Work item: What is the number of lines in the entries that contain "Evangile"? Reply with that number only.

Document images with source code
....
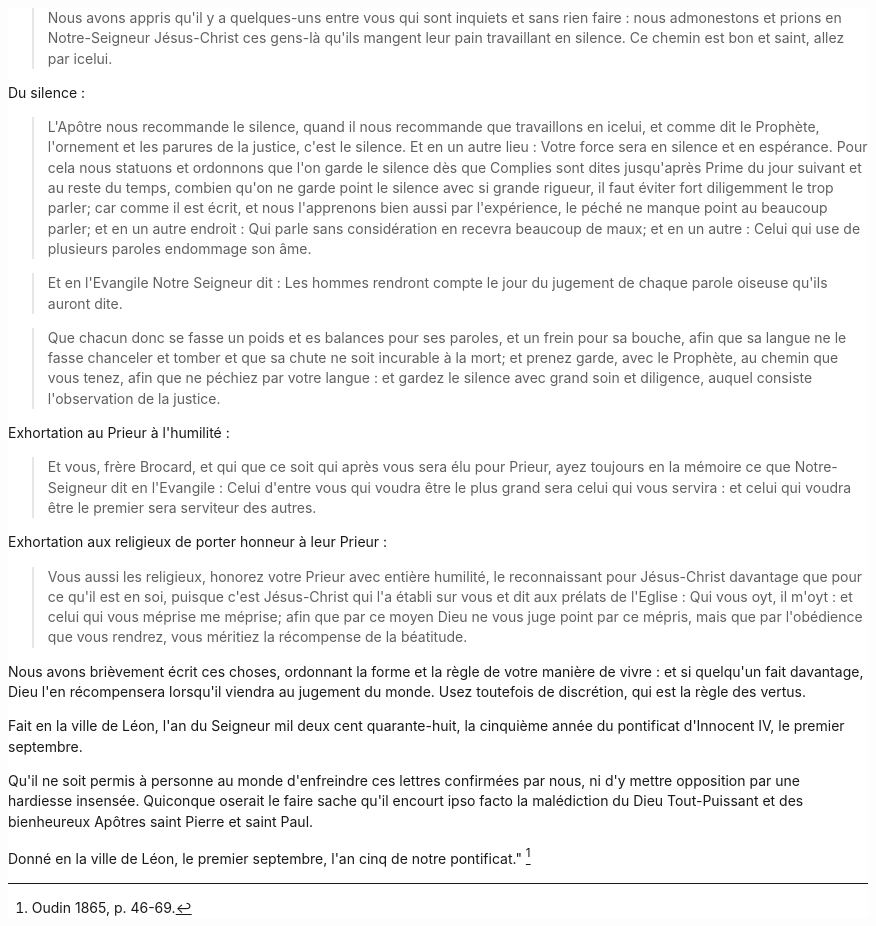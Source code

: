 > Nous avons appris qu'il y a quelques-uns entre vous qui sont inquiets et sans rien faire : nous admonestons et prions en Notre-Seigneur Jésus-Christ ces gens-là qu'ils mangent leur pain travaillant en silence. Ce chemin est bon et saint, allez par icelui.

Du silence :

> L'Apôtre nous recommande le silence, quand il nous recommande que travaillons en icelui, et comme dit le Prophète, l'ornement et les parures de la justice, c'est le silence. Et en un autre lieu : Votre force sera en silence et en espérance. Pour cela nous statuons et ordonnons que l'on garde le silence dès que Complies sont dites jusqu'après Prime du jour suivant et au reste du temps, combien qu'on ne garde point le silence avec si grande rigueur, il faut éviter fort diligemment le trop parler; car comme il est écrit, et nous l'apprenons bien aussi par l'expérience, le péché ne manque point au beaucoup parler; et en un autre endroit : Qui parle sans considération en recevra beaucoup de maux; et en un autre : Celui qui use de plusieurs paroles endommage son âme. 

> Et en l'Evangile Notre Seigneur dit : Les hommes rendront compte le jour du jugement de chaque parole oiseuse qu'ils auront dite.

> Que chacun donc se fasse un poids et es balances pour ses paroles, et un frein pour sa bouche, afin que sa langue ne le fasse chanceler et tomber et que sa chute ne soit incurable à la mort; et prenez garde, avec le Prophète, au chemin que vous tenez, afin que ne péchiez par votre langue : et gardez le silence avec grand soin et diligence, auquel consiste l'observation de la justice.

Exhortation au Prieur à l'humilité :

> Et vous, frère Brocard, et qui que ce soit qui après vous sera élu pour Prieur, ayez toujours en la mémoire ce que Notre-Seigneur dit en l'Evangile : Celui d'entre vous qui voudra être le plus grand sera celui qui vous servira : et celui qui voudra être le premier sera serviteur des autres.

Exhortation aux religieux de porter honneur à leur Prieur :

> Vous aussi les religieux, honorez votre Prieur avec entière humilité, le reconnaissant pour Jésus-Christ davantage que pour ce qu'il est en soi, puisque c'est Jésus-Christ qui l'a établi sur vous et dit aux prélats de l'Eglise : Qui vous oyt, il m'oyt : et celui qui vous méprise me méprise; afin que par ce moyen Dieu ne vous juge point par ce mépris, mais que par l'obédience que vous rendrez, vous méritiez la récompense de la béatitude.

Nous avons brièvement écrit ces choses, ordonnant la forme et la règle de votre manière de vivre : et si quelqu'un fait davantage, Dieu l'en récompensera lorsqu'il viendra au jugement du monde. Usez toutefois de discrétion, qui est la règle des vertus.

Fait en la ville de Léon, l'an du Seigneur mil deux cent quarante-huit, la cinquième année du pontificat d'Innocent IV, le premier septembre.

Qu'il ne soit permis à personne au monde d'enfreindre ces lettres confirmées par nous, ni d'y mettre opposition par une hardiesse insensée. Quiconque oserait le faire sache qu'il encourt ipso facto la malédiction du Dieu Tout-Puissant et des bienheureux Apôtres saint Pierre et saint Paul.

Donné en la ville de Léon, le premier septembre, l'an cinq de notre pontificat." [^1]

[^1]: Oudin 1865, p. 46-69.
....
Answer box: 2